When we left Demark and arrived to Serbia, the kids, especially Petra, got quite nostalgic for home.

We were 6 months into our trip.

We were like a team that was going through first forming and then storming stage of team development. Storms were popping up here and there since Spain.

As we left Denmark, I could see that we were heading into a storm again. Seeing baba Mila and deda Heinz, auntie Dragana and cousins Mason and Landon as well as our friends, the Durdles, it was all quite comfortable, familiar and comforting. We missed the familiarity of home and all the people we love there.

Once we were back in Serbia, all hell broke loose the next day. We practically had a meltdown day. We were going to leave for Bosnia but instead, we hit pause on our plans for a day. We hooked up the boys to electronics (to get them out of our way) and Pedja, Petra and I sat alone in Belgrade and spent hours discussing the best versions of the next part of our trip.

I felt pulled in all directions, constantly juggling others’ moods, making sure the teenager was ok, that husband didn’t complain much, that the boys didn’t fight and weren’t using electronics.

Pedja felt that the trip was not in line with how he originally imagined it. He was hoping that we would establish some new, healthier routines. He wished for us to get up early, do some activity, sit down peacefully (hahaha) to do a bit of (school)work, then go out again for sightseeing, etc. It all seemed more orderly, peaceful and romantic in his mind than it was in reality. He was exhausted too since he is an introvert without much alone time needed for recharging.

Petra was a teenager, sick of all of us and she desperately missed home and her friends. She also had this romantic notion that everything at home was just peachy while she was stuck on this trip with her two annoying brothers and overbearing parents.

We were at a perfect spot to redesign the rest of our travel time. Nothing was out of the question. We all had to answer what we would do if we could do anything we wanted.

Petra was asked if she just wanted to go home and stay there (not that we could have made that happen but still, we bluffed and asked). Once this question was posed, she immediately said ‘No, she didn’t want to stop traveling, she was looking forward to Asia but she missed home and wished she could just go visit for a bit’. We collectively discussed if we could make that happen. Pedja and I agreed that we would be ok with her going home for a couple of weeks on her own. We were fine with her traveling alone, we knew that we had an army of folks at home to take care of her, and we trusted her enough that she could be in charge of her own alone time. It was a leap of faith that this quick return home was the right move on our part and that she was going to come back to us in better spirits than how she was the previous months. More on that in later posts.

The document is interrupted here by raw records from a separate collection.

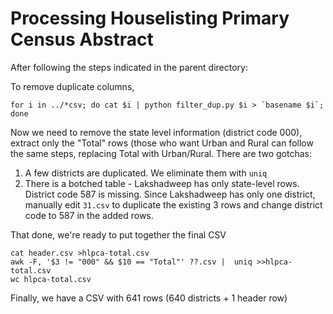 Processing Houselisting Primary Census Abstract
===============================================

After following the steps indicated in the parent directory:

To remove duplicate columns,

    for i in ../*csv; do cat $i | python filter_dup.py $i > `basename $i`; done

Now we need to remove the state level information (district code 000), extract
only the "Total" rows (those who want Urban and Rural can follow the same steps,
replacing Total with Urban/Rural. There are two gotchas:

1.  A few districts are duplicated. We eliminate them with `uniq`
2.  There is a botched table - Lakshadweep has only state-level rows. District
    code 587 is missing. Since Lakshadweep has only one district, manually edit
    `31.csv` to duplicate the existing 3 rows and change district code to 587
    in the added rows.

That done, we're ready to put together the final CSV

    cat header.csv >hlpca-total.csv
    awk -F, '$3 != "000" && $10 == "Total"' ??.csv |  uniq >>hlpca-total.csv
    wc hlpca-total.csv

Finally, we have a CSV with 641 rows (640 districts + 1 header row)

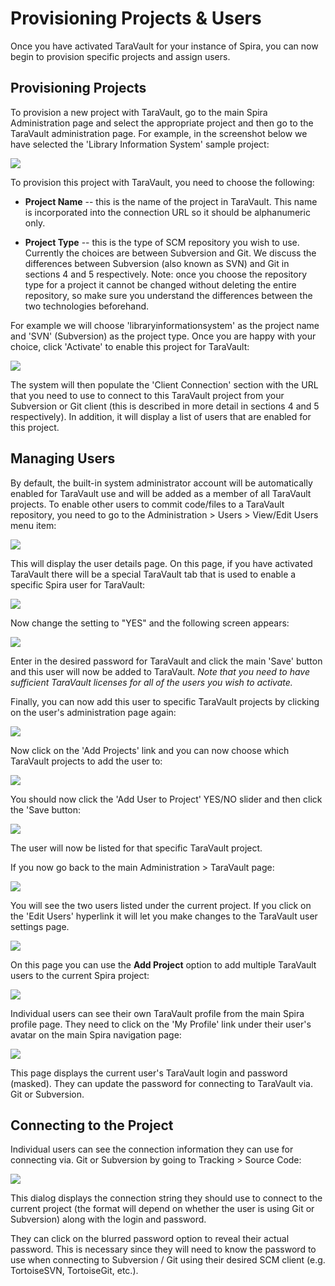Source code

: # Provisioning Projects & Users

Once you have activated TaraVault for your instance of Spira, you can
now begin to provision specific projects and assign users.

## Provisioning Projects

To provision a new project with TaraVault, go to the main Spira
Administration page and select the appropriate project and then go to
the TaraVault administration page. For example, in the screenshot below
we have selected the 'Library Information System' sample project:

![](img/Provisioning_Projects_&_Users_6.png)




To provision this project with TaraVault, you need to choose the
following:

-   **Project Name** -- this is the name of the project in TaraVault.
This name is incorporated into the connection URL so it should be
alphanumeric only.

-   **Project Type** -- this is the type of SCM repository you wish to
use. Currently the choices are between Subversion and Git. We
discuss the differences between Subversion (also known as SVN) and
Git in sections 4 and 5 respectively.
Note: once you choose the repository type for a project it cannot be
changed without deleting the entire repository, so make sure you
understand the differences between the two technologies beforehand.

For example we will choose 'libraryinformationsystem' as the project
name and 'SVN' (Subversion) as the project type. Once you are happy with
your choice, click 'Activate' to enable this project for TaraVault:

![](img/Provisioning_Projects_&_Users_7.png)




The system will then populate the 'Client Connection' section with the
URL that you need to use to connect to this TaraVault project from your
Subversion or Git client (this is described in more detail in sections 4
and 5 respectively). In addition, it will display a list of users that
are enabled for this project.

## Managing Users

By default, the built-in system administrator account will be
automatically enabled for TaraVault use and will be added as a member of
all TaraVault projects. To enable other users to commit code/files to a
TaraVault repository, you need to go to the Administration \> Users \>
View/Edit Users menu item:

![](img/Provisioning_Projects_&_Users_8.png)




This will display the user details page. On this page, if you have
activated TaraVault there will be a special TaraVault tab that is used
to enable a specific Spira user for TaraVault:

![](img/Provisioning_Projects_&_Users_9.png)




Now change the setting to "YES" and the following screen appears:

![](img/Provisioning_Projects_&_Users_10.png)




Enter in the desired password for TaraVault and click the main 'Save'
button and this user will now be added to TaraVault. *Note that you need
to have sufficient TaraVault licenses for all of the users you wish to
activate.*

Finally, you can now add this user to specific TaraVault projects by
clicking on the user's administration page again:

![](img/Provisioning_Projects_&_Users_11.png)




Now click on the 'Add Projects' link and you can now choose which
TaraVault projects to add the user to:

![](img/Provisioning_Projects_&_Users_12.png)




You should now click the 'Add User to Project' YES/NO slider and then
click the 'Save button:

![](img/Provisioning_Projects_&_Users_13.png)




The user will now be listed for that specific TaraVault project.

If you now go back to the main Administration \> TaraVault page:

![](img/Provisioning_Projects_&_Users_14.png)




You will see the two users listed under the current project. If you
click on the 'Edit Users' hyperlink it will let you make changes to the
TaraVault user settings page.

![](img/Provisioning_Projects_&_Users_15.png)




On this page you can use the **Add Project** option to add multiple
TaraVault users to the current Spira project:

![](img/Provisioning_Projects_&_Users_16.png)




Individual users can see their own TaraVault profile from the main Spira
profile page. They need to click on the 'My Profile' link under their
user's avatar on the main Spira navigation page:

![](img/Provisioning_Projects_&_Users_17.png)




This page displays the current user's TaraVault login and password
(masked). They can update the password for connecting to TaraVault via.
Git or Subversion.

## Connecting to the Project

Individual users can see the connection information they can use for
connecting via. Git or Subversion by going to Tracking \> Source Code:

![](img/Provisioning_Projects_&_Users_18.png)




This dialog displays the connection string they should use to connect to
the current project (the format will depend on whether the user is using
Git or Subversion) along with the login and password.

They can click on the blurred password option to reveal their actual
password. This is necessary since they will need to know the password to
use when connecting to Subversion / Git using their desired SCM client
(e.g. TortoiseSVN, TortoiseGit, etc.).

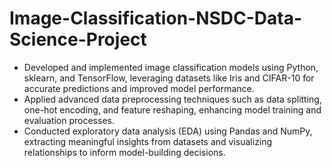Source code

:# Image-Classification-NSDC-Data-Science-Project

- Developed and implemented image classification models using Python, sklearn, and TensorFlow, leveraging datasets like Iris and CIFAR-10 for accurate predictions and improved model performance. 
- Applied advanced data preprocessing techniques such as data splitting, one-hot encoding, and feature reshaping, enhancing model training and evaluation processes. 
- Conducted exploratory data analysis (EDA) using Pandas and NumPy, extracting meaningful insights from datasets and visualizing relationships to inform model-building decisions.
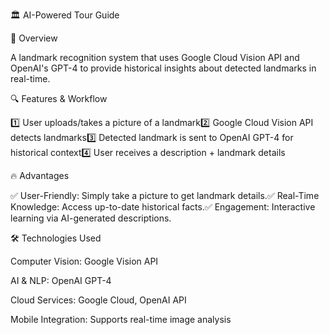 🏛️ AI-Powered Tour Guide

🎯 Overview

A landmark recognition system that uses Google Cloud Vision API and OpenAI's GPT-4 to provide historical insights about detected landmarks in real-time.

🔍 Features & Workflow 

1️⃣ User uploads/takes a picture of a landmark2️⃣ Google Cloud Vision API detects landmarks3️⃣ Detected landmark is sent to OpenAI GPT-4 for historical context4️⃣ User receives a description + landmark details

🔥 Advantages     
 
✅ User-Friendly: Simply take a picture to get landmark details.✅ Real-Time Knowledge: Access up-to-date historical facts.✅ Engagement:   Interactive learning via AI-generated descriptions.   

🛠 Technologies Used        
   
Computer Vision: Google Vision API      

AI & NLP: OpenAI GPT-4   
   
Cloud Services: Google Cloud, OpenAI API

Mobile Integration: Supports real-time image analysis
         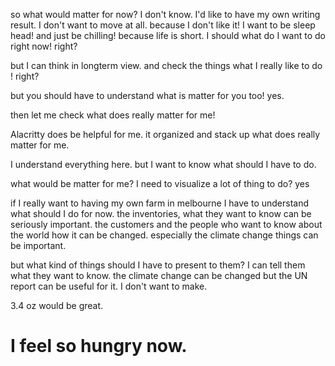 
so what would matter for now? I don't know. I'd like to have my own writing result. I don't want to move at all. because I don't like it! I want to be sleep head! and just be chilling! because life is short. I should what do I want to do right now! right?

but I can think in longterm view. and check the things what I really like to do ! right?

but you should have to understand what is matter for you too! yes.

then let me check what does really matter for me!

Alacritty does be helpful for me. it organized and stack up what does really matter for me.

I understand everything here. but I want to know what should I have to do.

what would be matter for me?
I need to visualize a lot of thing to do? yes

if I really want to having my own farm in melbourne I have to understand what should I do for now.
the inventories, what they want to know can be seriously important.
the customers and the people who want to know about the world how it can be changed. especially the climate change things can be important.

but what kind of things should I have to present to them?
I can tell them what they want to know. the climate change can be changed but the UN report can be useful for it. I don't want to make.

3.4 oz would be great.

# I feel so hungry now.



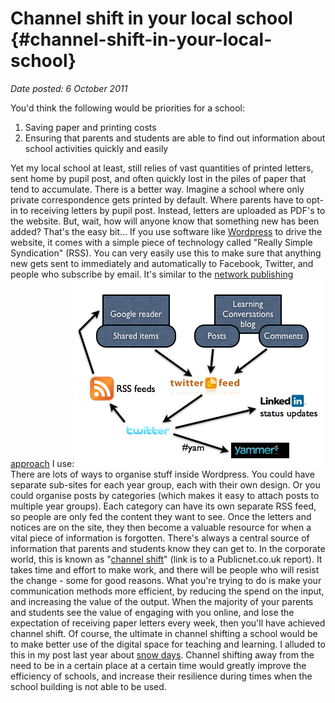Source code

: # Channel shift in your local school {#channel-shift-in-your-local-school}

_Date posted: 6 October 2011_

You'd think the following would be priorities for a school:

1.  Saving paper and printing costs
2.  Ensuring that parents and students are able to find out information about school activities quickly and easily

Yet my local school at least, still relies of vast quantities of printed letters, sent home by pupil post, and often quickly lost in the piles of paper that tend to accumulate. There is a better way. Imagine a school where only private correspondence gets printed by default. Where parents have to opt-in to receiving letters by pupil post. Instead, letters are uploaded as PDF's to the website. But, wait, how will anyone know that something new has been added? That's the easy bit... If you use software like [Wordpress](http://wordpress.org/) to drive the website, it comes with a simple piece of technology called "Really Simple Syndication" (RSS). You can very easily use this to make sure that anything new gets sent to immediately and automatically to Facebook, Twitter, and people who subscribe by email. It's similar to the [network publishing approach](http://www.learningconversations.co.uk/main/index.php/2010/02/27/network-publishing?blog=5) I use:[![Network publishing](./exportlc.php_files/network_publishing.001(1).png)](./exportlc.php_files/network_publishing.001(1).png)There are lots of ways to organise stuff inside Wordpress. You could have separate sub-sites for each year group, each with their own design. Or you could organise posts by categories (which makes it easy to attach posts to multiple year groups). Each category can have its own separate RSS feed, so people are only fed the content they want to see. Once the letters and notices are on the site, they then become a valuable resource for when a vital piece of information is forgotten. There's always a central source of information that parents and students know they can get to. In the corporate world, this is known as "[channel shift](http://www.publicnet.co.uk/news/2010/11/26/digital-champion-calls-for-channel-shift-in-public-services/)" (link is to a Publicnet.co.uk report). It takes time and effort to make work, and there will be people who will resist the change - some for good reasons. What you're trying to do is make your communication methods more efficient, by reducing the spend on the input, and increasing the value of the output. When the majority of your parents and students see the value of engaging with you online, and lose the expectation of receiving paper letters every week, then you'll have achieved channel shift. Of course, the ultimate in channel shifting a school would be to make better use of the digital space for teaching and learning. I alluded to this in my post last year about [snow days](http://www.learningconversations.co.uk/main/index.php/2010/12/07/6-reasons-not-to-maintain-a-school-service-during-closure-days?blog=5). Channel shifting away from the need to be in a certain place at a certain time would greatly improve the efficiency of schools, and increase their resilience during times when the school building is not able to be used.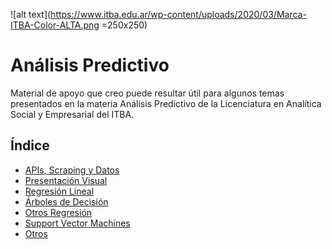 ![alt text](https://www.itba.edu.ar/wp-content/uploads/2020/03/Marca-ITBA-Color-ALTA.png =250x250)

# Análisis Predictivo

Material de apoyo que creo puede resultar útil para algunos temas presentados en la materia Análisis Predictivo de la
Licenciatura en Analítica Social y Empresarial del ITBA. 

## Índice
* [APIs, Scraping y Datos](https://github.com/LCaravaggio/AnalisisPredictivo/tree/master/01_Apis_Scraping_Datos)
* [Presentación Visual](https://github.com/LCaravaggio/AnalisisPredictivo/tree/master/02_Presentaci%C3%B3n_Visual)
* [Regresión Lineal](https://github.com/LCaravaggio/AnalisisPredictivo/tree/master/03_Regresi%C3%B3n_Lineal)
* [Árboles de Decisión](https://github.com/LCaravaggio/AnalisisPredictivo/tree/master/04_%C3%81rboles)
* [Otros Regresión](https://github.com/LCaravaggio/AnalisisPredictivo/tree/master/05_Otros_Regresi%C3%B3n)
* [Support Vector Machines](https://github.com/LCaravaggio/AnalisisPredictivo/tree/master/06_SVM)
* [Otros](https://github.com/LCaravaggio/AnalisisPredictivo/tree/master/07_Otros)
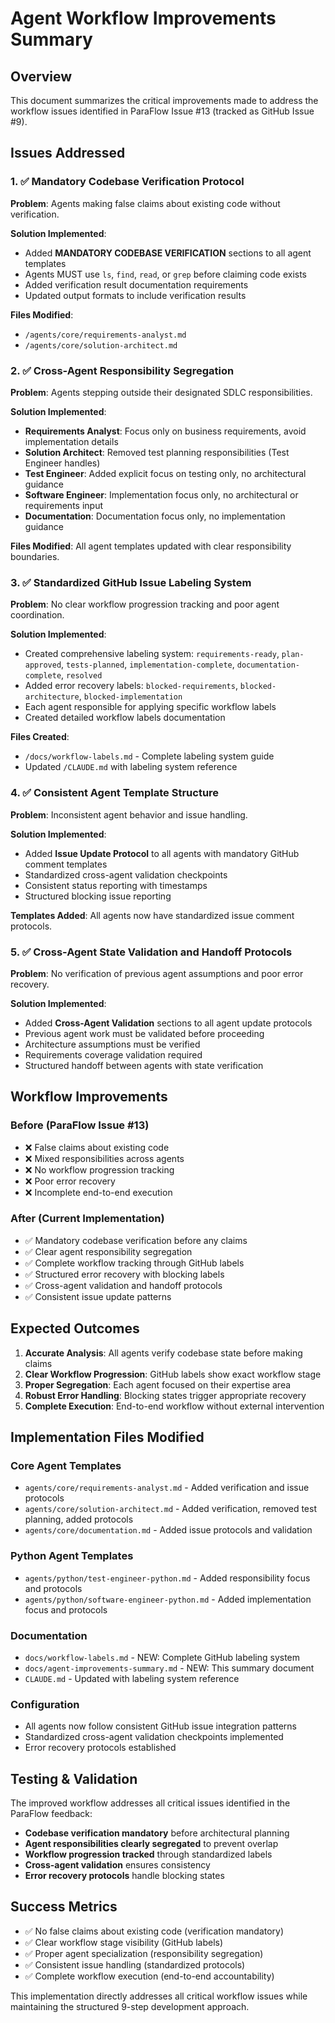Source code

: # Agent Workflow Improvements Summary

## Overview

This document summarizes the critical improvements made to address the workflow issues identified in ParaFlow Issue #13 (tracked as GitHub Issue #9).

## Issues Addressed

### 1. ✅ Mandatory Codebase Verification Protocol

**Problem**: Agents making false claims about existing code without verification.

**Solution Implemented**:
- Added **MANDATORY CODEBASE VERIFICATION** sections to all agent templates
- Agents MUST use `ls`, `find`, `read`, or `grep` before claiming code exists
- Added verification result documentation requirements
- Updated output formats to include verification results

**Files Modified**:
- `/agents/core/requirements-analyst.md`
- `/agents/core/solution-architect.md`

### 2. ✅ Cross-Agent Responsibility Segregation

**Problem**: Agents stepping outside their designated SDLC responsibilities.

**Solution Implemented**:
- **Requirements Analyst**: Focus only on business requirements, avoid implementation details
- **Solution Architect**: Removed test planning responsibilities (Test Engineer handles)
- **Test Engineer**: Added explicit focus on testing only, no architectural guidance  
- **Software Engineer**: Implementation focus only, no architectural or requirements input
- **Documentation**: Documentation focus only, no implementation guidance

**Files Modified**: All agent templates updated with clear responsibility boundaries.

### 3. ✅ Standardized GitHub Issue Labeling System

**Problem**: No clear workflow progression tracking and poor agent coordination.

**Solution Implemented**:
- Created comprehensive labeling system: `requirements-ready`, `plan-approved`, `tests-planned`, `implementation-complete`, `documentation-complete`, `resolved`
- Added error recovery labels: `blocked-requirements`, `blocked-architecture`, `blocked-implementation`
- Each agent responsible for applying specific workflow labels
- Created detailed workflow labels documentation

**Files Created**:
- `/docs/workflow-labels.md` - Complete labeling system guide
- Updated `/CLAUDE.md` with labeling system reference

### 4. ✅ Consistent Agent Template Structure

**Problem**: Inconsistent agent behavior and issue handling.

**Solution Implemented**:
- Added **Issue Update Protocol** to all agents with mandatory GitHub comment templates
- Standardized cross-agent validation checkpoints
- Consistent status reporting with timestamps
- Structured blocking issue reporting

**Templates Added**: All agents now have standardized issue comment protocols.

### 5. ✅ Cross-Agent State Validation and Handoff Protocols

**Problem**: No verification of previous agent assumptions and poor error recovery.

**Solution Implemented**:
- Added **Cross-Agent Validation** sections to all agent update protocols
- Previous agent work must be validated before proceeding
- Architecture assumptions must be verified
- Requirements coverage validation required
- Structured handoff between agents with state verification

## Workflow Improvements

### Before (ParaFlow Issue #13)
- ❌ False claims about existing code
- ❌ Mixed responsibilities across agents
- ❌ No workflow progression tracking
- ❌ Poor error recovery
- ❌ Incomplete end-to-end execution

### After (Current Implementation)
- ✅ Mandatory codebase verification before any claims
- ✅ Clear agent responsibility segregation
- ✅ Complete workflow tracking through GitHub labels
- ✅ Structured error recovery with blocking labels
- ✅ Cross-agent validation and handoff protocols
- ✅ Consistent issue update patterns

## Expected Outcomes

1. **Accurate Analysis**: All agents verify codebase state before making claims
2. **Clear Workflow Progression**: GitHub labels show exact workflow stage
3. **Proper Segregation**: Each agent focused on their expertise area
4. **Robust Error Handling**: Blocking states trigger appropriate recovery
5. **Complete Execution**: End-to-end workflow without external intervention

## Implementation Files Modified

### Core Agent Templates
- `agents/core/requirements-analyst.md` - Added verification and issue protocols
- `agents/core/solution-architect.md` - Added verification, removed test planning, added protocols
- `agents/core/documentation.md` - Added issue protocols and validation

### Python Agent Templates  
- `agents/python/test-engineer-python.md` - Added responsibility focus and protocols
- `agents/python/software-engineer-python.md` - Added implementation focus and protocols

### Documentation
- `docs/workflow-labels.md` - NEW: Complete GitHub labeling system
- `docs/agent-improvements-summary.md` - NEW: This summary document
- `CLAUDE.md` - Updated with labeling system reference

### Configuration
- All agents now follow consistent GitHub issue integration patterns
- Standardized cross-agent validation checkpoints implemented
- Error recovery protocols established

## Testing & Validation

The improved workflow addresses all critical issues identified in the ParaFlow feedback:
- **Codebase verification mandatory** before architectural planning
- **Agent responsibilities clearly segregated** to prevent overlap
- **Workflow progression tracked** through standardized labels
- **Cross-agent validation** ensures consistency
- **Error recovery protocols** handle blocking states

## Success Metrics

- ✅ No false claims about existing code (verification mandatory)
- ✅ Clear workflow stage visibility (GitHub labels)
- ✅ Proper agent specialization (responsibility segregation)
- ✅ Consistent issue handling (standardized protocols)
- ✅ Complete workflow execution (end-to-end accountability)

This implementation directly addresses all critical workflow issues while maintaining the structured 9-step development approach.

Pedja, he wanted some time to just be without family obligations, without any of us demanding his time and attention. He tossed around ideas of going up to London for a few days of museum tracking of his own, or down to Cypress for a couple of weeks of solo exploring, or motorcycle riding in Bulgaria. He was going to think about this a bit more and was in charge of making it happen for himself.

Nikola, he just wanted to be in Serbia, in Sabac, where he feels right at home.

I wanted to be with my extended family, I wanted to spend more time in Sipovo and Derventa, finally having some simple, day-to-day local life that I’ve missed a lot over the years.

Maksim didn’t have an opinion (or an option) so he was going to join me.

We would spend 3 weeks apart, all doing what we really wanted to do. This was the plan we cooked up in one day in Serbia before our track to Bosnia. In order to make all this happen, we had to think of the most efficient travel plan to accommodate everyone’s wishes. We adjusted our budget, we revised our travel routes.

And then we were ready to continue our journey to Bosnia.